[Plain-text document sources]
######

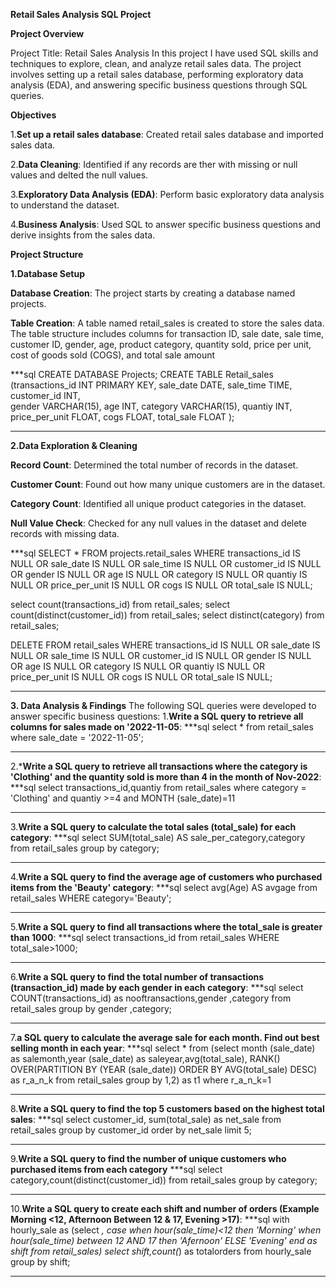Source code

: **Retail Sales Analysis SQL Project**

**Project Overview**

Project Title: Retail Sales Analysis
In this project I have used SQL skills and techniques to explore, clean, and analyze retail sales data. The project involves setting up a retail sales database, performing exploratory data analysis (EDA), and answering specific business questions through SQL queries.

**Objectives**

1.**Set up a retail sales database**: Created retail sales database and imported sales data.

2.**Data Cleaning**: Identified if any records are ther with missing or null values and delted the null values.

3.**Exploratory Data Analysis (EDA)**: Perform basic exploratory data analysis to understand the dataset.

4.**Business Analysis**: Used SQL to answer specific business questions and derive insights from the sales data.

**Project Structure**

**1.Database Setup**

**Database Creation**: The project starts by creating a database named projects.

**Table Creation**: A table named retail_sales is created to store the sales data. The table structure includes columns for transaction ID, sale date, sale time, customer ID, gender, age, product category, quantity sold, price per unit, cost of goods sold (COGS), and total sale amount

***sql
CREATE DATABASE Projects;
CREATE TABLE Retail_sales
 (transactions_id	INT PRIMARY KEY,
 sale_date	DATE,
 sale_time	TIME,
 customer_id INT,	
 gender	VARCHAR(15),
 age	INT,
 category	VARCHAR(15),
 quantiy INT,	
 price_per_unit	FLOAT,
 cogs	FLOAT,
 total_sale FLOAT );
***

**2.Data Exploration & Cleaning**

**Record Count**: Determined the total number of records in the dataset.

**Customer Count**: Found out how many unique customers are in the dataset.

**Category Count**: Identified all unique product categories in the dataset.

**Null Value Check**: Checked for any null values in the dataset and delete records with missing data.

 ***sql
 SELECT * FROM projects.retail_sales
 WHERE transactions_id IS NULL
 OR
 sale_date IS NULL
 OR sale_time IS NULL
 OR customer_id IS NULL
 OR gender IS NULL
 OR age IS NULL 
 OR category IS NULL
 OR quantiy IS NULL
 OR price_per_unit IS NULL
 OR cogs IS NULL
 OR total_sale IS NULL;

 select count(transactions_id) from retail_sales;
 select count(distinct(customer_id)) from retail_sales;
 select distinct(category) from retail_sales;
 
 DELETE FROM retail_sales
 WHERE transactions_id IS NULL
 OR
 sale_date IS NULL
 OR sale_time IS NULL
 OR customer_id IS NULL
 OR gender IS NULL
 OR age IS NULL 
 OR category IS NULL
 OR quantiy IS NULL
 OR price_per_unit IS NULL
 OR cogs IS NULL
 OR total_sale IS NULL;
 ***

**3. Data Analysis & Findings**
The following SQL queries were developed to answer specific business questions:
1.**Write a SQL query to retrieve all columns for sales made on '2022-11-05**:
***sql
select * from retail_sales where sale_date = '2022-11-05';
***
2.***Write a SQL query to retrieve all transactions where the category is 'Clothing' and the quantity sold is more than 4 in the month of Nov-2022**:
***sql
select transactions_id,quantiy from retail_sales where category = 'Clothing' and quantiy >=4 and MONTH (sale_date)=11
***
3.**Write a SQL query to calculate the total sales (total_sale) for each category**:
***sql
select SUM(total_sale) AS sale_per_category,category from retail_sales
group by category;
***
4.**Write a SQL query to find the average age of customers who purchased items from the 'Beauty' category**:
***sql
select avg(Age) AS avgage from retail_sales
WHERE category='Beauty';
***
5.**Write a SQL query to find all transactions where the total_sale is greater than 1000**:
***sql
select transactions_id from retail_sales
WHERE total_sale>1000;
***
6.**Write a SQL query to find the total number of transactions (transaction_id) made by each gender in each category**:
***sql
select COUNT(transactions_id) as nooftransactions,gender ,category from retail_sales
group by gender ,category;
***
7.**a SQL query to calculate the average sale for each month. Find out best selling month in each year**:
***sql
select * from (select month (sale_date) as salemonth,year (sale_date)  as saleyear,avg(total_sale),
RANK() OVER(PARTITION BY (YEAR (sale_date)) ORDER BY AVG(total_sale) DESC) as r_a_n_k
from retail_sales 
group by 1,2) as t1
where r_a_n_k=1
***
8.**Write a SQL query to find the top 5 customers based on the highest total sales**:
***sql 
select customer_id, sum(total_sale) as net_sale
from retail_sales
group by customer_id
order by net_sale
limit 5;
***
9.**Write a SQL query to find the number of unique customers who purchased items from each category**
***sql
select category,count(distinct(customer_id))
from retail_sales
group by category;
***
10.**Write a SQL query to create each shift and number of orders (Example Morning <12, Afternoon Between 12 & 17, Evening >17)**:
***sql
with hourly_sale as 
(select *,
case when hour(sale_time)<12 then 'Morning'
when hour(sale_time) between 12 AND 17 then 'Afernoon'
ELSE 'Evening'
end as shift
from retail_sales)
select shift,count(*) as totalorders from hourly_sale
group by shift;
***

######

» ACTION ITEM:
The response must match the data line for line, from its first line through the line with "records in the dataset.", inclusive, and must leave out the pictures.

» EXERCISE ANSWER:
Source code

: **Retail Sales Analysis SQL Project**

**Project Overview**

Project Title: Retail Sales Analysis
In this project I have used SQL skills and techniques to explore, clean, and analyze retail sales data. The project involves setting up a retail sales database, performing exploratory data analysis (EDA), and answering specific business questions through SQL queries.

**Objectives**

1.**Set up a retail sales database**: Created retail sales database and imported sales data.

2.**Data Cleaning**: Identified if any records are ther with missing or null values and delted the null values.

3.**Exploratory Data Analysis (EDA)**: Perform basic exploratory data analysis to understand the dataset.

4.**Business Analysis**: Used SQL to answer specific business questions and derive insights from the sales data.

**Project Structure**

**1.Database Setup**

**Database Creation**: The project starts by creating a database named projects.

**Table Creation**: A table named retail_sales is created to store the sales data. The table structure includes columns for transaction ID, sale date, sale time, customer ID, gender, age, product category, quantity sold, price per unit, cost of goods sold (COGS), and total sale amount

***sql
CREATE DATABASE Projects;
CREATE TABLE Retail_sales
 (transactions_id	INT PRIMARY KEY,
 sale_date	DATE,
 sale_time	TIME,
 customer_id INT,	
 gender	VARCHAR(15),
 age	INT,
 category	VARCHAR(15),
 quantiy INT,	
 price_per_unit	FLOAT,
 cogs	FLOAT,
 total_sale FLOAT );
***

**2.Data Exploration & Cleaning**

**Record Count**: Determined the total number of records in the dataset.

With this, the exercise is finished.